What characteristics of man seem to be prevalent in "Great Expectations"?"Great Expectations" by Charles Dickens
A master of characterization, Dickens has left us with such memorable personages as Ebenezer Scrooge, Madame DeFarge, and Miss Havisham.
- Miss Havisham = eccentricity, obsessive hatred She is the fanatical, devasted old woman who displays many of the characteristics of people that cannot recover from misfortune, but are forever bitter. She is the eccentric recluse, whose real life ended as she was jilted on the altar. So devasted and humiliated was Miss Havisham that she never returns to the present time. She holds her hand over her heart, exclaiming that her heart was broken, much like the clocks that hang in her decaying mansion. Representative of the weak Victorian woman solely dependant upon men, Miss Havisham can only live through another female whom she trains to be cruel to men so she can wreak revenge upon the male race.
- Mr. Jaggers = steely logic He represents those people who are somewhat callous and always see the worst side of mankind. He is the dark, loud, distant lawyer who cautions Pip to not take things on their appearances. A foible to Miss Havisham, he sees the seedy side of life, its harshness and cruelty, but he involves himself in the business of this life whereas Miss Havisham removes herself.
- Uncle Pumblechook = hypocrisy He is the fawner. At Christmas dinner, as the guest of honor, Pumblechook gives long-winded speeches and behaves in a pompous manner. When he learns that Pip is to play at the wealthy Miss Havisham's, he feels that his position is raised since it was Miss Havisham who asked him about a boy coming to the mansion.
- Joe = benevolence Joe is characterized as the good man who harbors no ill in his heart and is always charitable and loving.
- Magwitch = poverty and misery He is portrayed as the poor, miserable wretch who has grown up in the streets and turned to crime simply in order to survive. As one of the streets, he receives a longer sentence than his gentleman accomplice. Through Magwitch, Dickens portrays the injustice of Victorian society.
- Estella = detachment Estella is the product of the nurturing of hate, rather than love.
- Wemmick = filial love Wemmick's devotion to his Aged P is both admirable and poignant.
One of the clearest characteristics is the desire for success. Pip's so excited to leave the forgery to go and study and be something greater, thus the title Great Expectations. His desires to be more are infinite, but they are just desires, unfulfilled promises.
Another characteristic is of man prevalent in this work is hope. Right now, we Americans believe we can make a difference in Haiti. It is a normal condition of the human struggle - we believe in potential. Pip believes in the fact that he is being groomed for Estella and for an upper class life. This is a great hope where he comes from.
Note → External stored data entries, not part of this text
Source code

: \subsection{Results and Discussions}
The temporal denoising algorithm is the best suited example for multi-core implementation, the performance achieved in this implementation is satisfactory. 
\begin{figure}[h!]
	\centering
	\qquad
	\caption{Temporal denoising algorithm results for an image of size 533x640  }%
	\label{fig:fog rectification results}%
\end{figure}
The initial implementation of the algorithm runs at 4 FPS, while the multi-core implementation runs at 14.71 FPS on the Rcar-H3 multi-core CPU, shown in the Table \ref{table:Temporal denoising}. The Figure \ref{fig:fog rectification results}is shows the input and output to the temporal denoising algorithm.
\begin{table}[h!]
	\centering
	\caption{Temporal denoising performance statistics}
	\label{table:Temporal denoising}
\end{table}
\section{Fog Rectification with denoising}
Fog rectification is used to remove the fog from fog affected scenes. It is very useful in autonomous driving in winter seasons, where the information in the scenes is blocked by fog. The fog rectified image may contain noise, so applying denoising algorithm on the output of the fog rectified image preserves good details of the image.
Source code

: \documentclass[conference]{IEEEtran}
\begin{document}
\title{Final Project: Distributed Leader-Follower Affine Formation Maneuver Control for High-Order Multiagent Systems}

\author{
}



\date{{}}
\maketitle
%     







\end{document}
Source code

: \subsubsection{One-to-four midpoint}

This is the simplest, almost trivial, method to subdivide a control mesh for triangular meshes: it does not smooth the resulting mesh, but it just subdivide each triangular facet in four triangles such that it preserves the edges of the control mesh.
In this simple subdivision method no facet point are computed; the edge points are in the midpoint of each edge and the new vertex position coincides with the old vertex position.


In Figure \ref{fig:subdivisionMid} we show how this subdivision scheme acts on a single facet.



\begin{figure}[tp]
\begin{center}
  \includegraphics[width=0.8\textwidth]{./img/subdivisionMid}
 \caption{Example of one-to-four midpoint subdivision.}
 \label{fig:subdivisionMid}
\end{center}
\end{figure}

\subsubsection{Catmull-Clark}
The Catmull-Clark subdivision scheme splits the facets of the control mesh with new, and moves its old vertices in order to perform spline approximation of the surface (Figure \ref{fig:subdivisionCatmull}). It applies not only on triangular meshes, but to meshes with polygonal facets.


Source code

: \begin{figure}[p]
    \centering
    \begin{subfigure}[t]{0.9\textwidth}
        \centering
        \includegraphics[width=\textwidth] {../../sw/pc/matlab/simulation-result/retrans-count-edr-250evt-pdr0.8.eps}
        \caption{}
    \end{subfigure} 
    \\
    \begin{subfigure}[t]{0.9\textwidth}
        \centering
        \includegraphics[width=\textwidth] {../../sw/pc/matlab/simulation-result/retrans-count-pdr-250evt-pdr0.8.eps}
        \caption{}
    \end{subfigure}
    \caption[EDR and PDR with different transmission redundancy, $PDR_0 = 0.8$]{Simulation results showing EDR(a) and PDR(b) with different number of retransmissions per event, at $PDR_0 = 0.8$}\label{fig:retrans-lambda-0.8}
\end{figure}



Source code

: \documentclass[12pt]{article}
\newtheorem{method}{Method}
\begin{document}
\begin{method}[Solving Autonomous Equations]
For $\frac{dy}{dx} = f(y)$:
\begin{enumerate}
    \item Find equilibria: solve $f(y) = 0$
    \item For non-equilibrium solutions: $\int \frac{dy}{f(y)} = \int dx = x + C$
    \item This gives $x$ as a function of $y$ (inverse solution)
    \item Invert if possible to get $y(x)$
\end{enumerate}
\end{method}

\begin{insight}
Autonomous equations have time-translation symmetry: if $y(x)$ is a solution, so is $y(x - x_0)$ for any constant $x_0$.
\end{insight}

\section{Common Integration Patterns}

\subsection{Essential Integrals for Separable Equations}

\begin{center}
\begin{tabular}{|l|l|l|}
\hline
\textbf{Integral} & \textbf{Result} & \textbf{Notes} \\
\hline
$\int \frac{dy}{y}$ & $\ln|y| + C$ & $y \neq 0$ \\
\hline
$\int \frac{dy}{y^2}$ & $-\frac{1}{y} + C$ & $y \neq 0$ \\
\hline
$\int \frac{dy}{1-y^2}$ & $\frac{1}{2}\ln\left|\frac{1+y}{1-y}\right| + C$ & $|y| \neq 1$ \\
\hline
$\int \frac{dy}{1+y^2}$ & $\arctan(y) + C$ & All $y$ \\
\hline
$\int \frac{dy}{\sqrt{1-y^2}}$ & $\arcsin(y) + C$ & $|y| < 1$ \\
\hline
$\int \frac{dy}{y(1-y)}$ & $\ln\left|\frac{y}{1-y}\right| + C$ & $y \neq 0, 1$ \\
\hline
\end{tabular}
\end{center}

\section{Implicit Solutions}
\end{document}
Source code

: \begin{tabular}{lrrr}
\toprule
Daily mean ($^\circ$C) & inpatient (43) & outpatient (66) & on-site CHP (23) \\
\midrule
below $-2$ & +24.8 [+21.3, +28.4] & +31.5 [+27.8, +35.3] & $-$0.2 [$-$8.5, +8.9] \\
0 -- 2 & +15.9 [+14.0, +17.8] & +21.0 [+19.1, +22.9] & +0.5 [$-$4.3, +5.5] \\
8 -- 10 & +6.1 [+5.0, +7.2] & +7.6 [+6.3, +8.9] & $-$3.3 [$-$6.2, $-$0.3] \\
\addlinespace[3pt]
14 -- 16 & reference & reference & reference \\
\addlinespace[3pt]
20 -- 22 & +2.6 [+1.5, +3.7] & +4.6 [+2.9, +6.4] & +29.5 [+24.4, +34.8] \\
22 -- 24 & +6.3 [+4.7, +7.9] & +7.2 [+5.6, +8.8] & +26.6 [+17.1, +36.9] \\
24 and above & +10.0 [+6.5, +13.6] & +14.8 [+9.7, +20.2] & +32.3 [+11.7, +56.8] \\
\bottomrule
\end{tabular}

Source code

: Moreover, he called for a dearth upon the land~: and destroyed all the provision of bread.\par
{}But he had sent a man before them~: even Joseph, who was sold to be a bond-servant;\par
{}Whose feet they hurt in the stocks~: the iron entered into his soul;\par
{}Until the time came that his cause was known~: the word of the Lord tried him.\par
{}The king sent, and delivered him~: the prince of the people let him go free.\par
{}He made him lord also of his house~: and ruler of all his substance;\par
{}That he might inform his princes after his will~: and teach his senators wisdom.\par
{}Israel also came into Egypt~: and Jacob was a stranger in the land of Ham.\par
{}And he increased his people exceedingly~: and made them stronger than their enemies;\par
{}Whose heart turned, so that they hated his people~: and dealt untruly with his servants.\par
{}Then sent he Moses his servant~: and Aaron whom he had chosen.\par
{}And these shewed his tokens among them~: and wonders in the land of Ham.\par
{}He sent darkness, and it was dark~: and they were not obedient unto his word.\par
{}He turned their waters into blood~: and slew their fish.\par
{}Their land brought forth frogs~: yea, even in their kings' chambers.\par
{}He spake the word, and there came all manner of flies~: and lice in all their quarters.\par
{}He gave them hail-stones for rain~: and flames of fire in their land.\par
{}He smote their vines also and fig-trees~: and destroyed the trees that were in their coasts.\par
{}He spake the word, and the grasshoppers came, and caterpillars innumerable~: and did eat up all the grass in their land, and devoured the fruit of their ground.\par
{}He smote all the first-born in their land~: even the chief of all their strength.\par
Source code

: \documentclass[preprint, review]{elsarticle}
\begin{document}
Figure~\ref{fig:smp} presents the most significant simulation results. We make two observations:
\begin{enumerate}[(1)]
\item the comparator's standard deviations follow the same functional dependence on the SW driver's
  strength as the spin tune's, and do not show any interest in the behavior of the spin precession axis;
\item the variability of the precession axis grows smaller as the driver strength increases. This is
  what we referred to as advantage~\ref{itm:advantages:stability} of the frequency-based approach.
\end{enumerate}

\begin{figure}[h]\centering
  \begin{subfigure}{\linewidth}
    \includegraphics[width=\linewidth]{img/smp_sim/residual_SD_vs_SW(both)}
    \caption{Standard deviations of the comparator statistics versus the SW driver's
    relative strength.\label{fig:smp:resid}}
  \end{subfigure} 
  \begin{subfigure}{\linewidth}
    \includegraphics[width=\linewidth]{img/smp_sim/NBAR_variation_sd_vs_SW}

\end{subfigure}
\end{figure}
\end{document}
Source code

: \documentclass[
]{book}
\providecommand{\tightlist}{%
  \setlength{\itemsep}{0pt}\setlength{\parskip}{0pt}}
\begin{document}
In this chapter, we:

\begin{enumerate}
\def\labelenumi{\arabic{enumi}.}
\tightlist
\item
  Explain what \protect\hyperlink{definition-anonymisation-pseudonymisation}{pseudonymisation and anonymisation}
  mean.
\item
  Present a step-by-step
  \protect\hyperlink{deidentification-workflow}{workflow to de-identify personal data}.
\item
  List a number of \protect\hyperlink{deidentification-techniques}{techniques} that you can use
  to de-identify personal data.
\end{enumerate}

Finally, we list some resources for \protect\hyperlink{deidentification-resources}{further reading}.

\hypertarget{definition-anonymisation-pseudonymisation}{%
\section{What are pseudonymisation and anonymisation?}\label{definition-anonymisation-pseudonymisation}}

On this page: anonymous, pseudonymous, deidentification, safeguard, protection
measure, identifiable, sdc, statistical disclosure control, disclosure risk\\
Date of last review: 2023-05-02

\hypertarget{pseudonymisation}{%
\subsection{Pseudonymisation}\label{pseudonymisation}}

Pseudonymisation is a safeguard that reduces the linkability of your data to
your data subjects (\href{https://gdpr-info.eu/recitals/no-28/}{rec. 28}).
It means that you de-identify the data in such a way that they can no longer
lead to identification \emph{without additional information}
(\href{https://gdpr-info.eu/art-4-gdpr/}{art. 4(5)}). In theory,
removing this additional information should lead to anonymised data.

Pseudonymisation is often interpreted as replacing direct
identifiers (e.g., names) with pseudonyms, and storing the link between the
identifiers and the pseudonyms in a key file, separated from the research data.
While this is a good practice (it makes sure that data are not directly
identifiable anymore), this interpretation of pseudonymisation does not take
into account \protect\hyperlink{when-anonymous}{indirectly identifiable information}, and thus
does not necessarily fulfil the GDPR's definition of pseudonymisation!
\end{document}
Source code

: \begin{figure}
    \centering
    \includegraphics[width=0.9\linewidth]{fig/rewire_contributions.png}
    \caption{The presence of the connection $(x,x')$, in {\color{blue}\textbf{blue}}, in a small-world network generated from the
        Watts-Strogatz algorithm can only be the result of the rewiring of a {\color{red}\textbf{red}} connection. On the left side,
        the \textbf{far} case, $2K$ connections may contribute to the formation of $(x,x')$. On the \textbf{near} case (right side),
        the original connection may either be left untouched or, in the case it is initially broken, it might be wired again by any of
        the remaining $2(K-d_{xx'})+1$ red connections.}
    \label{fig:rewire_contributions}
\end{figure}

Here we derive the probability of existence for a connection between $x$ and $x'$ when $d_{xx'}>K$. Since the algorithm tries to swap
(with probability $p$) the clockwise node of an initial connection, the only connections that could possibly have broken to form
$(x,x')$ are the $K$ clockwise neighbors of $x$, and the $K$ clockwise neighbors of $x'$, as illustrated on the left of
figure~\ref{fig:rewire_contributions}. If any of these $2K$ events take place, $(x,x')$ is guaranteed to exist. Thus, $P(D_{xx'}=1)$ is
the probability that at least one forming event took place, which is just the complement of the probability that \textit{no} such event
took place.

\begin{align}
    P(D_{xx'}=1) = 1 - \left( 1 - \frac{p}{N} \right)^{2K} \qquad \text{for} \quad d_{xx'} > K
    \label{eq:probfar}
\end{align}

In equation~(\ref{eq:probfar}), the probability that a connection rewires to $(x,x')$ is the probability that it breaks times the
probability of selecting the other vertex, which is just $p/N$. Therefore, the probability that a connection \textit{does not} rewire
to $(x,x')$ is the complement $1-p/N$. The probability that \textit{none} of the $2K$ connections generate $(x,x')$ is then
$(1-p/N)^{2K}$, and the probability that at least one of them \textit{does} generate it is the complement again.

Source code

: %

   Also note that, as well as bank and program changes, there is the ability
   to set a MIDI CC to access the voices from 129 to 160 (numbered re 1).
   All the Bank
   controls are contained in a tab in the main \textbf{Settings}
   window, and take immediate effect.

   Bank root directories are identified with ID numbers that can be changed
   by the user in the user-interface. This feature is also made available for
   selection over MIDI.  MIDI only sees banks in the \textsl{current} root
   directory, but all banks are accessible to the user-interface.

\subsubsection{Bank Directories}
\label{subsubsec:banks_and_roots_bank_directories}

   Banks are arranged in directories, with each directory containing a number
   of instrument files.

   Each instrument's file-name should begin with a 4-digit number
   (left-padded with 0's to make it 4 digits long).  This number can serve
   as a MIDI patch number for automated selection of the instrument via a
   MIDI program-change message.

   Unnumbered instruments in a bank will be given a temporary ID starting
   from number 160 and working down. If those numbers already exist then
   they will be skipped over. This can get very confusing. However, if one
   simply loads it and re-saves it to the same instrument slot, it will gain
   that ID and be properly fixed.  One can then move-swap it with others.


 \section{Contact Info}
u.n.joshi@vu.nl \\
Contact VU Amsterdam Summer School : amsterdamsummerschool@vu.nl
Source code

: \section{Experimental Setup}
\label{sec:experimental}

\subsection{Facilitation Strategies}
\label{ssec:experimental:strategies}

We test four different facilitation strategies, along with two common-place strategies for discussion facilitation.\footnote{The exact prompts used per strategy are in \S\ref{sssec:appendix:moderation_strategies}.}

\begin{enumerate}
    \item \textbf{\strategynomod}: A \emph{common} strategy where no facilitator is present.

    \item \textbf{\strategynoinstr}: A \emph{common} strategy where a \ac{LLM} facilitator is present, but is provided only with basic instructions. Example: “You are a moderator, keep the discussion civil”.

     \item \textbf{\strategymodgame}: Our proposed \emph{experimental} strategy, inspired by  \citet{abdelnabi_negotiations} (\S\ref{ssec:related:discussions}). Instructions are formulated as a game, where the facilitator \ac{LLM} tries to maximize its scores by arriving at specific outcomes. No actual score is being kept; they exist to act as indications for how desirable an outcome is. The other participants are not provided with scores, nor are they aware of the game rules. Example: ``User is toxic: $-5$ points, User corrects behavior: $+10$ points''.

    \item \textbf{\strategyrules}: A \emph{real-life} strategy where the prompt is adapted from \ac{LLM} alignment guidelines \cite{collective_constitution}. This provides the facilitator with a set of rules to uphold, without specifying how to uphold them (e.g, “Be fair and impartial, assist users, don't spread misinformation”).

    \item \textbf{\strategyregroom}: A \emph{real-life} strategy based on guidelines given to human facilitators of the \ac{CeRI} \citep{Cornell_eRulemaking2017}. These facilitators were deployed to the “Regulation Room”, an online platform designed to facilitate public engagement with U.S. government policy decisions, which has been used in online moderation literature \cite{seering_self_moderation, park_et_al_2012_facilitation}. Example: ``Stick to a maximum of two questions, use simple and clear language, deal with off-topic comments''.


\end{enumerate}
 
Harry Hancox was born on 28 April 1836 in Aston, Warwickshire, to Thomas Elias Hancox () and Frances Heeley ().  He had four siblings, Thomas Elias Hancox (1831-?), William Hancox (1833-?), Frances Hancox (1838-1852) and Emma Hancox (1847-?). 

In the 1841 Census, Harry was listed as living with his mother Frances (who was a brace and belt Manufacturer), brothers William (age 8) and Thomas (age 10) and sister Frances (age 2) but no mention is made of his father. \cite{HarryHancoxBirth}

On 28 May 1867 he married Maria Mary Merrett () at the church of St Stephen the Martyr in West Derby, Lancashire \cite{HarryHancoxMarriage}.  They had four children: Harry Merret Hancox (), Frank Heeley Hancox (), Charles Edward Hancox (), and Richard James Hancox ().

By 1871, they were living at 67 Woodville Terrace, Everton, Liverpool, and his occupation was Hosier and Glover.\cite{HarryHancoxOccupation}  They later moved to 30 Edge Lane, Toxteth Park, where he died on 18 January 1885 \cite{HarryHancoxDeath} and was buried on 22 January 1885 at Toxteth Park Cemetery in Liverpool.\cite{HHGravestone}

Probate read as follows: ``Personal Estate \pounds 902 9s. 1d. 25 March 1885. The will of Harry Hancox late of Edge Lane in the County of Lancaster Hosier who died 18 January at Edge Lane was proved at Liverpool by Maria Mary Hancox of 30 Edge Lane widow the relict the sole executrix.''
A final characteristic to consider is the importance of class. From times past, it has been called a caste system. No matter where you go in the world, man tries to conquer other man through power or intellect. Pip has a hard time with understanding that Magwitch, a terrible ex-con, has been his benefactor... these factors just don't reconcile with him. He has placed too much value on becoming an upper class citizen, that he is not classy at all. However, by the end, he overcomes that and actually tells Magwitch about his daughter.